Remember Mae West’s line, “I used to be Snow White, but I drifted?”
When sales managers ask us for business plans, territory plans, and account plans, we’re inclined to brush them off, yes? What do they have to do with selling? Selling is belly to belly with someone, or on the phone, talking to them, not planning and forecasting. “Got to chill, man, easy does it,” yes?
Nothing like a four-days-to-a-November 1 deadline to focus one’s attention and raise the questions that may not be answerable or fixable at the last minute. Like, valuation of an off-beat real estate asset that may four weeks, not four days, to complete. Or, what to do about the 529 plan we created which, it turns out, may have been a big mistake because it reduces financial aid eligibility. Can’t fix that now. I was just so focused on selling and taking care of clients that I missed it. And now we’ve lost some opportunity.
From the “I’m not crazy about paperwork but I don’t like leg bites” department: There are two months left in the year. For the last ten months, we’ve known that 2008 will arrive on January 1. Time to pull our heads up to think strategy, budgets, and time for next year, while we’ve still got time to do something about them. Like:
- What are your most important business, family, and personal goals for next year?

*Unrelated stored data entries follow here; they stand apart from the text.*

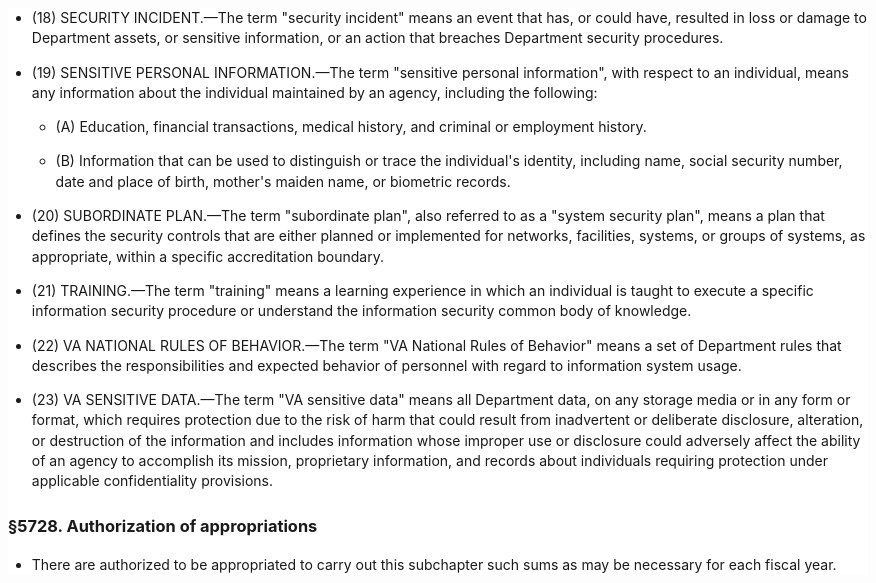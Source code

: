   * (18) SECURITY INCIDENT.—The term "security incident" means an event that has, or could have, resulted in loss or damage to Department assets, or sensitive information, or an action that breaches Department security procedures.

  * (19) SENSITIVE PERSONAL INFORMATION.—The term "sensitive personal information", with respect to an individual, means any information about the individual maintained by an agency, including the following:

    * (A) Education, financial transactions, medical history, and criminal or employment history.

    * (B) Information that can be used to distinguish or trace the individual's identity, including name, social security number, date and place of birth, mother's maiden name, or biometric records.


  * (20) SUBORDINATE PLAN.—The term "subordinate plan", also referred to as a "system security plan", means a plan that defines the security controls that are either planned or implemented for networks, facilities, systems, or groups of systems, as appropriate, within a specific accreditation boundary.

  * (21) TRAINING.—The term "training" means a learning experience in which an individual is taught to execute a specific information security procedure or understand the information security common body of knowledge.

  * (22) VA NATIONAL RULES OF BEHAVIOR.—The term "VA National Rules of Behavior" means a set of Department rules that describes the responsibilities and expected behavior of personnel with regard to information system usage.

  * (23) VA SENSITIVE DATA.—The term "VA sensitive data" means all Department data, on any storage media or in any form or format, which requires protection due to the risk of harm that could result from inadvertent or deliberate disclosure, alteration, or destruction of the information and includes information whose improper use or disclosure could adversely affect the ability of an agency to accomplish its mission, proprietary information, and records about individuals requiring protection under applicable confidentiality provisions.

### §5728. Authorization of appropriations
* There are authorized to be appropriated to carry out this subchapter such sums as may be necessary for each fiscal year.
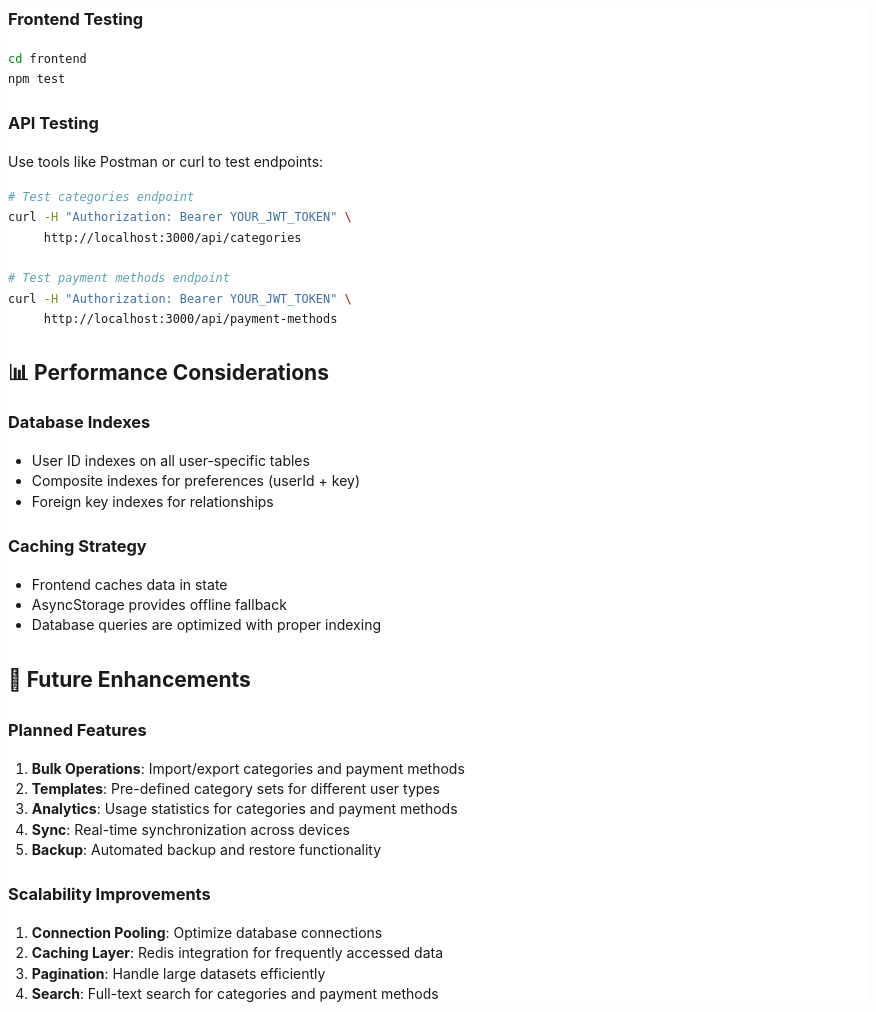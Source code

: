### **Frontend Testing**

```bash
cd frontend
npm test
```

### **API Testing**

Use tools like Postman or curl to test endpoints:

```bash
# Test categories endpoint
curl -H "Authorization: Bearer YOUR_JWT_TOKEN" \
     http://localhost:3000/api/categories

# Test payment methods endpoint
curl -H "Authorization: Bearer YOUR_JWT_TOKEN" \
     http://localhost:3000/api/payment-methods
```

## 📊 Performance Considerations

### **Database Indexes**

- User ID indexes on all user-specific tables
- Composite indexes for preferences (userId + key)
- Foreign key indexes for relationships

### **Caching Strategy**

- Frontend caches data in state
- AsyncStorage provides offline fallback
- Database queries are optimized with proper indexing

## 🔮 Future Enhancements

### **Planned Features**

1. **Bulk Operations**: Import/export categories and payment methods
2. **Templates**: Pre-defined category sets for different user types
3. **Analytics**: Usage statistics for categories and payment methods
4. **Sync**: Real-time synchronization across devices
5. **Backup**: Automated backup and restore functionality

### **Scalability Improvements**

1. **Connection Pooling**: Optimize database connections
2. **Caching Layer**: Redis integration for frequently accessed data
3. **Pagination**: Handle large datasets efficiently
4. **Search**: Full-text search for categories and payment methods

- How much do you want to earn? What will your tax return look like at the end of 2008?
- How many sales calls will you make next year to generate that income? How will you allocate them among existing accounts, known prospects, unknown prospects, and referral sources?
- What will your pipeline need to look like by when in order to get there? How many major deals will you need? How many smaller deals? Where will they come from? What will that mean for your time?
- What will your 2008 expenses look like (business and or family)?
- What do you need to be setting up, right now, in order to position yourself for opportunities in January, or June or September?
Most of us would rather eat dust than address those questions now. What’s the sport in that? Yet, starting tomorrow, I have three days left and I’m thinking that dust could have tasted pretty good three months ago.